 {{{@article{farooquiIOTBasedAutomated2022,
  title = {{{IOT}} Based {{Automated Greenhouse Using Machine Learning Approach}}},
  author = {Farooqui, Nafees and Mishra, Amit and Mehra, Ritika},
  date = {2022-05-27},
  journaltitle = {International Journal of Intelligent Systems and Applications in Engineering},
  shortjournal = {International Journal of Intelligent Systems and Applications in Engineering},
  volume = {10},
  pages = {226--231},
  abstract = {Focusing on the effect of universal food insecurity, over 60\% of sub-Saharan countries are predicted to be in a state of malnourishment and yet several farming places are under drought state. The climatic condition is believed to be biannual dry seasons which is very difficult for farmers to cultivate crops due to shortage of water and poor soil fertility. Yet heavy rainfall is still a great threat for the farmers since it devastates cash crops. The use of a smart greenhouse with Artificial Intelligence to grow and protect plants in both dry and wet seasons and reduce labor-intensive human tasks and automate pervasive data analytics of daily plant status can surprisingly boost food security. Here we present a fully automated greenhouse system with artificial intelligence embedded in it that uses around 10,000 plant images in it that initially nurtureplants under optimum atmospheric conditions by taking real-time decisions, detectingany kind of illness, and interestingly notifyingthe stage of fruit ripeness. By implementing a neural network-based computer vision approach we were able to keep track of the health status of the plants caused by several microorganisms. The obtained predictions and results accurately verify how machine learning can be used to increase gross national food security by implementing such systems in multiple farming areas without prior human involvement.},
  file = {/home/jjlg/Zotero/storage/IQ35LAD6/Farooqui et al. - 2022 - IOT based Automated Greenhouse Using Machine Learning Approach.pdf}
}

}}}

DIRECTIONS FOR THIS TASK — Restate the material word for word, leaving nothing out.

OUTPUT FOR THIS EXERCISE —
 {{{@article{farooquiIOTBasedAutomated2022,
  title = {{{IOT}} Based {{Automated Greenhouse Using Machine Learning Approach}}},
  author = {Farooqui, Nafees and Mishra, Amit and Mehra, Ritika},
  date = {2022-05-27},
  journaltitle = {International Journal of Intelligent Systems and Applications in Engineering},
  shortjournal = {International Journal of Intelligent Systems and Applications in Engineering},
  volume = {10},
  pages = {226--231},
  abstract = {Focusing on the effect of universal food insecurity, over 60\% of sub-Saharan countries are predicted to be in a state of malnourishment and yet several farming places are under drought state. The climatic condition is believed to be biannual dry seasons which is very difficult for farmers to cultivate crops due to shortage of water and poor soil fertility. Yet heavy rainfall is still a great threat for the farmers since it devastates cash crops. The use of a smart greenhouse with Artificial Intelligence to grow and protect plants in both dry and wet seasons and reduce labor-intensive human tasks and automate pervasive data analytics of daily plant status can surprisingly boost food security. Here we present a fully automated greenhouse system with artificial intelligence embedded in it that uses around 10,000 plant images in it that initially nurtureplants under optimum atmospheric conditions by taking real-time decisions, detectingany kind of illness, and interestingly notifyingthe stage of fruit ripeness. By implementing a neural network-based computer vision approach we were able to keep track of the health status of the plants caused by several microorganisms. The obtained predictions and results accurately verify how machine learning can be used to increase gross national food security by implementing such systems in multiple farming areas without prior human involvement.},
  file = {/home/jjlg/Zotero/storage/IQ35LAD6/Farooqui et al. - 2022 - IOT based Automated Greenhouse Using Machine Learning Approach.pdf}
}

}}}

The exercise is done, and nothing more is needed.